THE PROBLEM: Filter the entries for the word "compose". Copy each line in which it occurs.

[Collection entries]
---+---
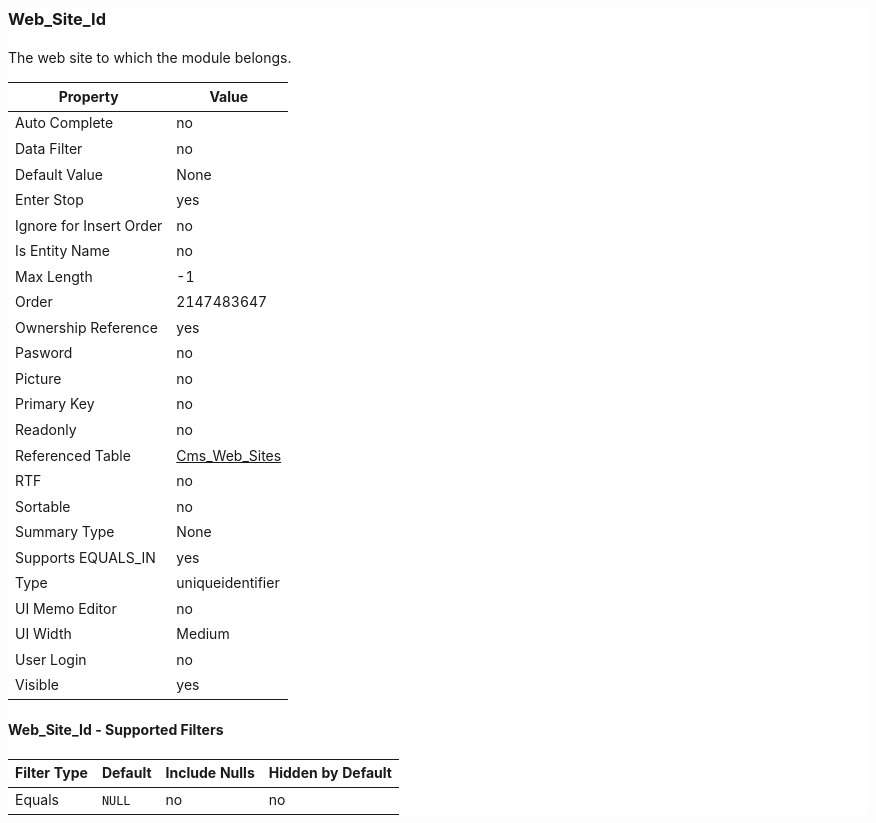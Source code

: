 ### Web_Site_Id


The web site to which the module belongs.

| Property | Value |
| - | - |
|Auto Complete|no|
|Data Filter|no|
|Default Value|None|
|Enter Stop|yes|
|Ignore for Insert Order|no|
|Is Entity Name|no|
|Max Length|-1|
|Order|2147483647|
|Ownership Reference|yes|
|Pasword|no|
|Picture|no|
|Primary Key|no|
|Readonly|no|
|Referenced Table|[Cms_Web_Sites](Cms_Web_Sites.md)|
|RTF|no|
|Sortable|no|
|Summary Type|None|
|Supports EQUALS_IN|yes|
|Type|uniqueidentifier|
|UI Memo Editor|no|
|UI Width|Medium|
|User Login|no|
|Visible|yes|

#### Web_Site_Id - Supported Filters

| Filter Type | Default | Include Nulls | Hidden by Default |
| - | - | - | - |
|Equals|`NULL`|no|no|



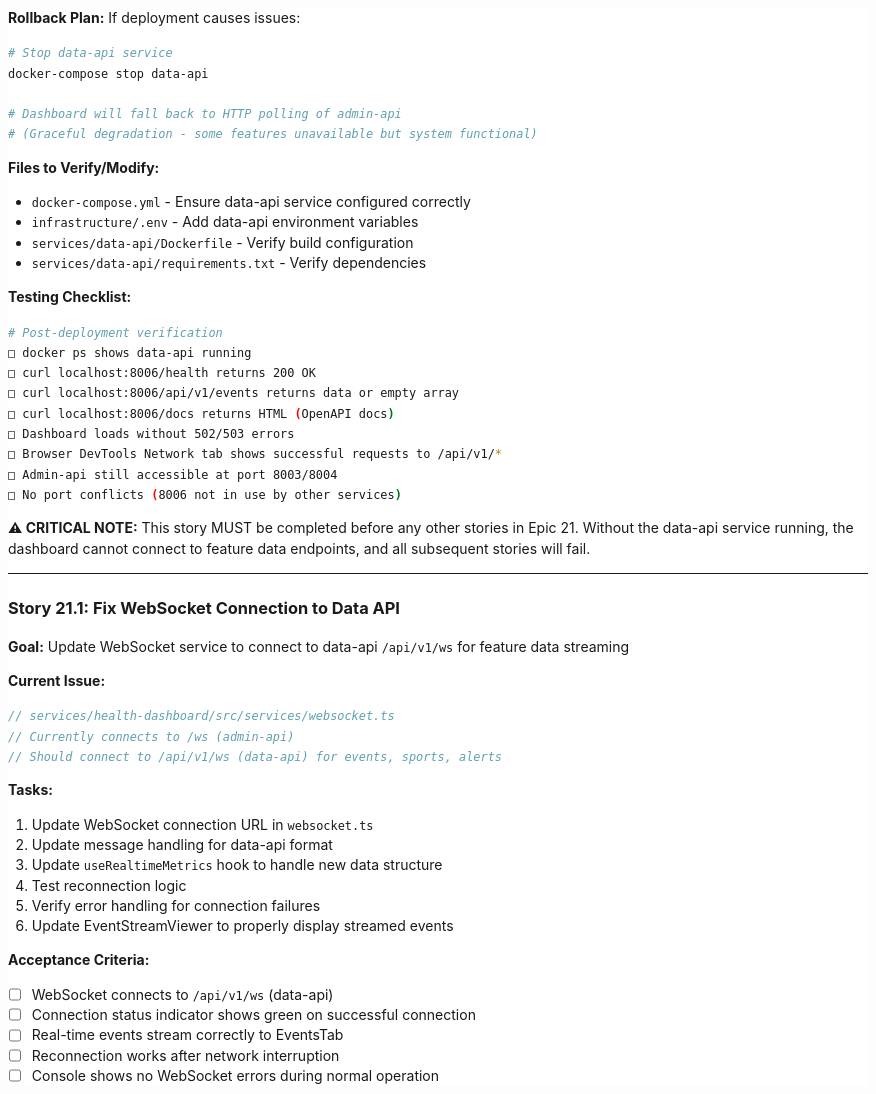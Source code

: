 **Rollback Plan:**
If deployment causes issues:
```bash
# Stop data-api service
docker-compose stop data-api

# Dashboard will fall back to HTTP polling of admin-api
# (Graceful degradation - some features unavailable but system functional)
```

**Files to Verify/Modify:**
- `docker-compose.yml` - Ensure data-api service configured correctly
- `infrastructure/.env` - Add data-api environment variables
- `services/data-api/Dockerfile` - Verify build configuration
- `services/data-api/requirements.txt` - Verify dependencies

**Testing Checklist:**
```bash
# Post-deployment verification
□ docker ps shows data-api running
□ curl localhost:8006/health returns 200 OK
□ curl localhost:8006/api/v1/events returns data or empty array
□ curl localhost:8006/docs returns HTML (OpenAPI docs)
□ Dashboard loads without 502/503 errors
□ Browser DevTools Network tab shows successful requests to /api/v1/*
□ Admin-api still accessible at port 8003/8004
□ No port conflicts (8006 not in use by other services)
```

**⚠️ CRITICAL NOTE:**
This story MUST be completed before any other stories in Epic 21. Without the data-api service running, the dashboard cannot connect to feature data endpoints, and all subsequent stories will fail.

---

### Story 21.1: Fix WebSocket Connection to Data API

**Goal:** Update WebSocket service to connect to data-api `/api/v1/ws` for feature data streaming

**Current Issue:**
```typescript
// services/health-dashboard/src/services/websocket.ts
// Currently connects to /ws (admin-api)
// Should connect to /api/v1/ws (data-api) for events, sports, alerts
```

**Tasks:**
1. Update WebSocket connection URL in `websocket.ts`
2. Update message handling for data-api format
3. Update `useRealtimeMetrics` hook to handle new data structure
4. Test reconnection logic
5. Verify error handling for connection failures
6. Update EventStreamViewer to properly display streamed events

**Acceptance Criteria:**
- [ ] WebSocket connects to `/api/v1/ws` (data-api)
- [ ] Connection status indicator shows green on successful connection
- [ ] Real-time events stream correctly to EventsTab
- [ ] Reconnection works after network interruption
- [ ] Console shows no WebSocket errors during normal operation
---+---
WRITTEN SOLUTION:
docker-compose stop data-api
- `docker-compose.yml` - Ensure data-api service configured correctly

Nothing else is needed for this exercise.